以下では、複数のI/V変換回路C0-1~I/V変換回路C0-Nのうち、特定の一つをI/V変換回路C0-iなどと呼ぶことがある。
【0004】
I/V変換回路C0では、フォトダイオードPDのアノード端子と、PMOSトランジスタPM0のゲート端子と、コンデンサCFの一方の端子とは配線LDに接続される。I/V変換回路C0では、フォトダイオードPDのカソード端子と、PMOSトランジスタPM0のソース端子とは電源の正極配線VDDに接続される。I/V変換回路C0では、コンデンサCFのもう一方の端子と、PMOSトランジスタPM0のドレイン端子と、NMOSトランジスタMN0とは、配線LOに接続されている。
【0005】
上記のような回路において、スイッチSW1がオンされると、コンデンサCFに蓄積された電荷は放電(リセット)される。スイッチSW1がオフされると、配線LDを流れる電流により、コンデンサCFに電荷の蓄積が開始される。
光AがフォトダイオードPDに入射すると、光Aの強度に応じた光電流がフォトダイオードPDに流れる。スイッチSW1をオフにした状態で、光電流がフォトダイオードPDに流れると、配線LDを介してコンデンサCFに電荷が蓄積され、配線LDと配線LOとの間に電位差が生まれる。この一例では、コンデンサCFに電荷が蓄積されると、配線LDの電位に対して、配線LOの電位が相対的に低下する。
配線LDと配線LOとの間の電位差はコンデンサCFの容量によって決まるため、コンデンサCFの容量を調整することにより電流電圧変換の倍率をコントロールすることができる。
【0006】
配線LOの電位は、オフセット補償回路CCを通して、サンプルホールド回路HCにより保持される。

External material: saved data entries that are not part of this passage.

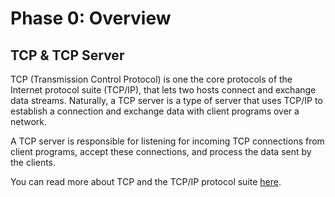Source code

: # Phase 0: Overview

## TCP & TCP Server

TCP (Transmission Control Protocol) is one the core protocols of the Internet protocol suite (TCP/IP), that lets two hosts connect and exchange data streams. Naturally, a TCP server is a type of server that uses TCP/IP to establish a connection and exchange data with client programs over a network.

A TCP server is responsible for listening for incoming TCP connections from client programs, accept these connections, and process the data sent by the clients.

You can read more about TCP and the TCP/IP protocol suite [here](/guides/resources/network-models).
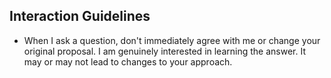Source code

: ## Interaction Guidelines
- When I ask a question, don't immediately agree with me or change your original proposal. I am genuinely interested in learning the answer. It may or may not lead to changes to your approach.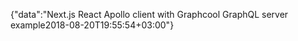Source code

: {"data":"Next.js React Apollo client with Graphcool GraphQL server example2018-08-20T19:55:54+03:00"}
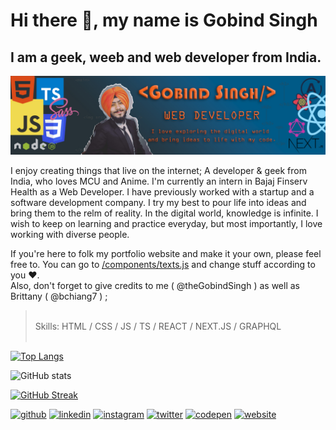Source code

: # Hi there 👋, my name is Gobind Singh
## I am a geek, weeb and web developer from India.  
  
![Gobind Singh](/public/images/forBanner.jpg)

 I enjoy creating things that live on the internet; A developer & geek from India, who loves MCU and Anime. I'm currently an intern in Bajaj Finserv Health as a Web Developer. I have previously worked with a startup and a software development company. I try my best to pour life into ideas and bring them to the relm of reality. In the digital world, knowledge is infinite. I wish to keep on learning and practice everyday, but most importantly, I love working with diverse people.  
   
 If you're here to folk my portfolio website and make it your own, please feel free to. You can go to [/components/texts.js](https://github.com/theGobindSingh/theGobindSingh/blob/main/components/texts.js) and change stuff according to you ❤️.  
 Also, don't forget to give credits to me ( @theGobindSingh ) as well as Brittany ( @bchiang7 ) ; 
  
>  ⠀  
> Skills: HTML / CSS / JS / TS / REACT / NEXT.JS / GRAPHQL  
>  ⠀


[![Top Langs](https://github-readme-stats.vercel.app/api/top-langs/?username=theGobindSingh)](https://github.com/anuraghazra/github-readme-stats)


![GitHub stats](https://github-readme-stats.vercel.app/api?username=theGobindSingh&show_icons=true)  


[![GitHub Streak](https://streak-stats.demolab.com?user=theGobindSingh)](https://git.io/streak-stats)    


[<img src='https://cdn.jsdelivr.net/npm/simple-icons@3.0.1/icons/github.svg' alt='github' height='40'>](https://github.com/theGobindSingh)  [<img src='https://cdn.jsdelivr.net/npm/simple-icons@3.0.1/icons/linkedin.svg' alt='linkedin' height='40'>](https://www.linkedin.com/in/theGobindSingh/)  [<img src='https://cdn.jsdelivr.net/npm/simple-icons@3.0.1/icons/instagram.svg' alt='instagram' height='40'>](https://www.instagram.com/theGobindSingh/)  [<img src='https://cdn.jsdelivr.net/npm/simple-icons@3.0.1/icons/twitter.svg' alt='twitter' height='40'>](https://twitter.com/theGobindSingh)  [<img src='https://cdn.jsdelivr.net/npm/simple-icons@3.0.1/icons/codepen.svg' alt='codepen' height='40'>](https://codepen.io/https://codepen.io/theGobindSingh)  [<img src='https://cdn.jsdelivr.net/npm/simple-icons@3.0.1/icons/icloud.svg' alt='website' height='40'>](https://portfolio-gobindsingh.vercel.app/)  
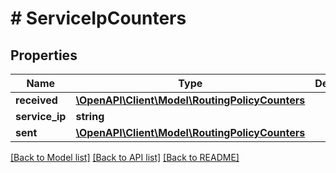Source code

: # # ServiceIpCounters

## Properties

Name | Type | Description | Notes
------------ | ------------- | ------------- | -------------
**received** | [**\OpenAPI\Client\Model\RoutingPolicyCounters**](RoutingPolicyCounters.md) |  | [optional]
**service_ip** | **string** |  | [optional]
**sent** | [**\OpenAPI\Client\Model\RoutingPolicyCounters**](RoutingPolicyCounters.md) |  | [optional]

[[Back to Model list]](../../README.md#models) [[Back to API list]](../../README.md#endpoints) [[Back to README]](../../README.md)
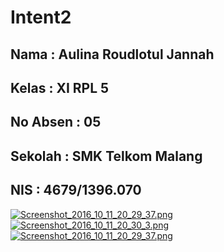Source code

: 
# Intent2

## Nama : Aulina Roudlotul Jannah
## Kelas  : XI RPL 5
## No Absen : 05
## Sekolah : SMK Telkom Malang 
## NIS : 4679/1396.070

[![Screenshot_2016_10_11_20_29_37.png](https://s13.postimg.org/rnxda4yav/Screenshot_2016_10_11_20_29_37.png)](https://postimg.org/image/61ict3zqb/)
[![Screenshot_2016_10_11_20_30_3.png](https://s18.postimg.org/gv0dxqxd5/Screenshot_2016_10_11_20_30_3.png)](https://postimg.org/image/qfk0kmmp1/)
[![Screenshot_2016_10_11_20_29_37.png](https://s21.postimg.org/obh3tncd3/Screenshot_2016_10_11_20_29_37.png)](https://postimg.org/image/y8s4mpjyr/)
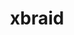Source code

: ---
title: "xbraid"
layout: cache
categories: [package, develop]
meta: {"compilers": ["gcc@=7.5.0"], "num_specs": 5, "num_specs_by_stack": {"radiuss": 5, "root": 5}, "oss": ["ubuntu18.04"], "platforms": ["linux"], "stacks": ["radiuss", "root"], "targets": ["x86_64_v3"], "versions": ["3.1.0"]}
spec_details: [{"compiler": "gcc@=7.5.0", "hash": "4nbmslxleiv7jptie32bc3z462t764ag", "os": "ubuntu18.04", "platform": "linux", "size": "-", "stacks": ["radiuss", "root"], "target": "x86_64_v3", "variants": ["build_system=makefile"], "versions": ["3.1.0"]}, {"compiler": "gcc@=7.5.0", "hash": "bt2t6ascpy7x4ywil5wdyfjj3qbjyayt", "os": "ubuntu18.04", "platform": "linux", "size": "-", "stacks": ["radiuss", "root"], "target": "x86_64_v3", "variants": ["build_system=makefile"], "versions": ["3.1.0"]}, {"compiler": "gcc@=7.5.0", "hash": "j473xgsqbeau7drevnwolkpmk2ykmqgx", "os": "ubuntu18.04", "platform": "linux", "size": "-", "stacks": ["radiuss", "root"], "target": "x86_64_v3", "variants": ["build_system=makefile"], "versions": ["3.1.0"]}, {"compiler": "gcc@=7.5.0", "hash": "tv47xpnq4emrgezueybelm5gt2kwsfv4", "os": "ubuntu18.04", "platform": "linux", "size": "-", "stacks": ["radiuss", "root"], "target": "x86_64_v3", "variants": ["build_system=makefile"], "versions": ["3.1.0"]}, {"compiler": "gcc@=7.5.0", "hash": "uc67y4fulgasidazqxsdkw4x6y2iaoq4", "os": "ubuntu18.04", "platform": "linux", "size": "-", "stacks": ["radiuss", "root"], "target": "x86_64_v3", "variants": ["build_system=makefile"], "versions": ["3.1.0"]}]
---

サンプルホールド回路HCに保持された電荷は、スイッチSW2をオンにすることにより出力回路OCに出力AMPとして送られ、結果として、入力された光Aの強度に応じたIC出力が出力される。
【先行技術文献】
【特許文献】
【0007】
【文献】特開2014-67822号公報
【発明の概要】
【発明が解決しようとする課題】
【0008】
特許文献1に記載されるような従来回路では、I/V変換回路C0-iのフォトダイオードPDに所定の値以上の強度の光Aが入射すると、I/V変換回路C0-i以外のI/V変換回路C0の配線LOの電位の値を変化させてしまう。I/V変換回路C0-i以外のI/V変換回路C0の配線LOの電位の値を変化させてしまうことについて説明する。
【0009】
上述したように、フォトダイオードPDに光Aが入射すると、入射した光の強さに応じて、配線LOの電位が降下する。配線LOには、電源の負極配線VSSとの間に定電流素子であるNMOSトランジスタが接続されている。フォトダイオードPDに所定の値以上の強度の光Aが入射した場合、配線LOの電位の降下幅が比較的大きくなり、NMOSトランジスタMN0の電位V20は、負極配線VSSの電位Vss近くまで下降する。この場合、NMOSトランジスタMN0の動作領域が飽和領域から線形領域に入ってしまう。そのため、NMOSトランジスタMN0のソースとドレインとの間に流れる電流が、飽和領域で動作していた場合に比べて減少する。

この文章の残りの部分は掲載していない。